### EXERCISE DETAILS
Below are entries; copy exactly the lines from the one with "Rn为base地址，后面！表" through the one with "## 回写base寄存器", both included, and leave out the rest.

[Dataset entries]

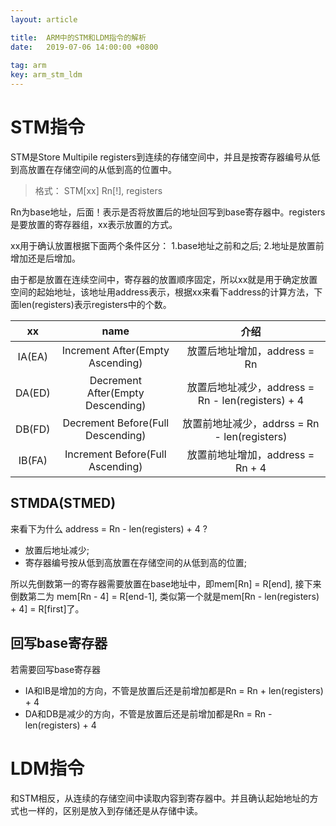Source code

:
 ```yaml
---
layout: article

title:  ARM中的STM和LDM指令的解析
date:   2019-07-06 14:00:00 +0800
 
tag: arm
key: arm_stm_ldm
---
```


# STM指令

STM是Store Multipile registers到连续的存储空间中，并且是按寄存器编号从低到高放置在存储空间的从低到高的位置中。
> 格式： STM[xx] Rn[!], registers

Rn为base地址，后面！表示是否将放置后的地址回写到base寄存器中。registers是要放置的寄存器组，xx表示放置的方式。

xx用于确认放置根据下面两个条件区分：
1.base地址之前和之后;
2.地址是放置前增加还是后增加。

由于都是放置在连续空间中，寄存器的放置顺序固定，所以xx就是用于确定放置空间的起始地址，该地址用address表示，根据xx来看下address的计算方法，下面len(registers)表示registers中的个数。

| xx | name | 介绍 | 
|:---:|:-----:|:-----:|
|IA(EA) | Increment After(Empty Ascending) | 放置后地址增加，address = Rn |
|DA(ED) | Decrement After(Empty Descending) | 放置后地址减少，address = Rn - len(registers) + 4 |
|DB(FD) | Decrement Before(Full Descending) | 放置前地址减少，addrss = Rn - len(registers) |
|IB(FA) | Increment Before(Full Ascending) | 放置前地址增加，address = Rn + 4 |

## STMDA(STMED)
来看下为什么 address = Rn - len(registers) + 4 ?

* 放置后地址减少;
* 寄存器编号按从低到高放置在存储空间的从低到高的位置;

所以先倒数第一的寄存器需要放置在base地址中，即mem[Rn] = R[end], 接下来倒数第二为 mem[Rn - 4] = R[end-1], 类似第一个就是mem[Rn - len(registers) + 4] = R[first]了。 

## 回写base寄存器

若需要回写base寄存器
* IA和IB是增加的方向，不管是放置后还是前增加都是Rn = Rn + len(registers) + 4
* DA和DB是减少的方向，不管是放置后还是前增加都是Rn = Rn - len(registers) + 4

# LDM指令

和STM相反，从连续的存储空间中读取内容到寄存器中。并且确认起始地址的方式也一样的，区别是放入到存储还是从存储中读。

### PROBLEM SOLUTION
Rn为base地址，后面！表示是否将放置后的地址回写到base寄存器中。registers是要放置的寄存器组，xx表示放置的方式。

xx用于确认放置根据下面两个条件区分：
1.base地址之前和之后;
2.地址是放置前增加还是后增加。

由于都是放置在连续空间中，寄存器的放置顺序固定，所以xx就是用于确定放置空间的起始地址，该地址用address表示，根据xx来看下address的计算方法，下面len(registers)表示registers中的个数。

| xx | name | 介绍 | 
|:---:|:-----:|:-----:|
|IA(EA) | Increment After(Empty Ascending) | 放置后地址增加，address = Rn |
|DA(ED) | Decrement After(Empty Descending) | 放置后地址减少，address = Rn - len(registers) + 4 |
|DB(FD) | Decrement Before(Full Descending) | 放置前地址减少，addrss = Rn - len(registers) |
|IB(FA) | Increment Before(Full Ascending) | 放置前地址增加，address = Rn + 4 |

## STMDA(STMED)
来看下为什么 address = Rn - len(registers) + 4 ?

* 放置后地址减少;
* 寄存器编号按从低到高放置在存储空间的从低到高的位置;

所以先倒数第一的寄存器需要放置在base地址中，即mem[Rn] = R[end], 接下来倒数第二为 mem[Rn - 4] = R[end-1], 类似第一个就是mem[Rn - len(registers) + 4] = R[first]了。 

## 回写base寄存器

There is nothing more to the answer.